# What to do
Count every line of the data that includes "inherits". State only the number.

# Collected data
# # # # #

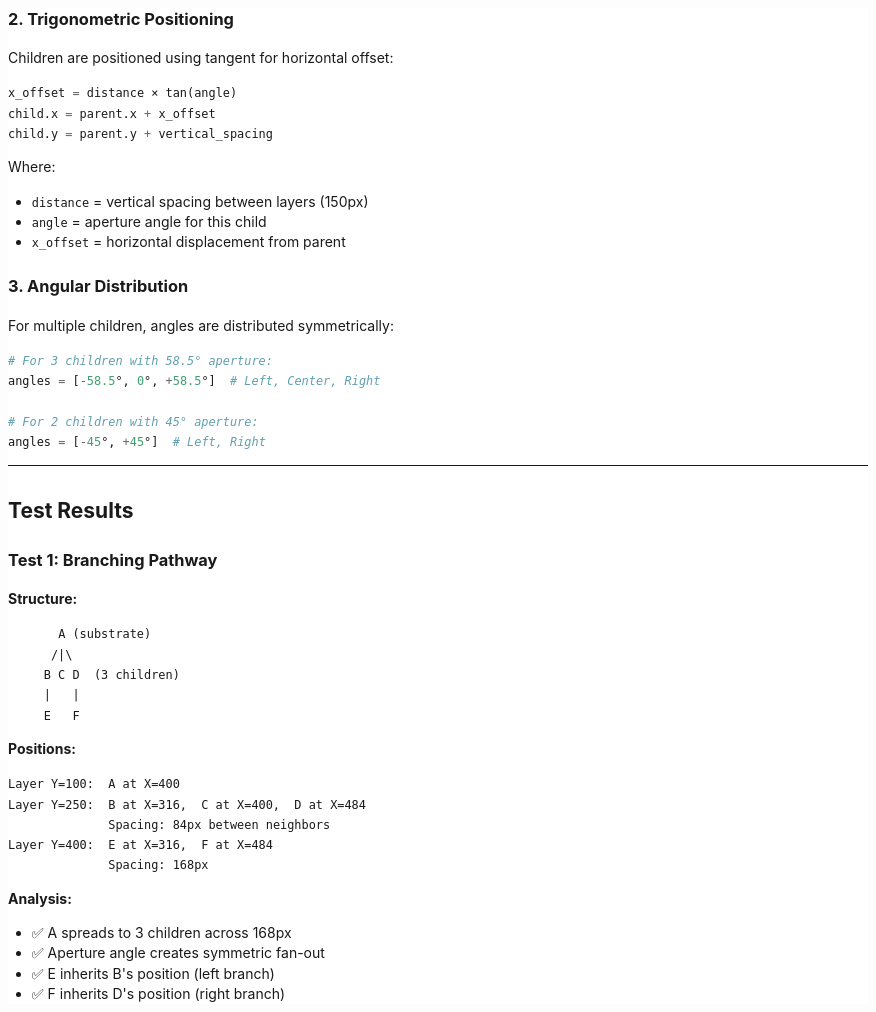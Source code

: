### 2. Trigonometric Positioning

Children are positioned using tangent for horizontal offset:

```python
x_offset = distance × tan(angle)
child.x = parent.x + x_offset
child.y = parent.y + vertical_spacing
```

Where:
- `distance` = vertical spacing between layers (150px)
- `angle` = aperture angle for this child
- `x_offset` = horizontal displacement from parent

### 3. Angular Distribution

For multiple children, angles are distributed symmetrically:

```python
# For 3 children with 58.5° aperture:
angles = [-58.5°, 0°, +58.5°]  # Left, Center, Right

# For 2 children with 45° aperture:
angles = [-45°, +45°]  # Left, Right
```

---

## Test Results

### Test 1: Branching Pathway

**Structure:**
```
       A (substrate)
      /|\
     B C D  (3 children)
     |   |
     E   F
```

**Positions:**
```
Layer Y=100:  A at X=400
Layer Y=250:  B at X=316,  C at X=400,  D at X=484
              Spacing: 84px between neighbors
Layer Y=400:  E at X=316,  F at X=484
              Spacing: 168px
```

**Analysis:**
- ✅ A spreads to 3 children across 168px
- ✅ Aperture angle creates symmetric fan-out
- ✅ E inherits B's position (left branch)
- ✅ F inherits D's position (right branch)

# # # # #

# Written answer
2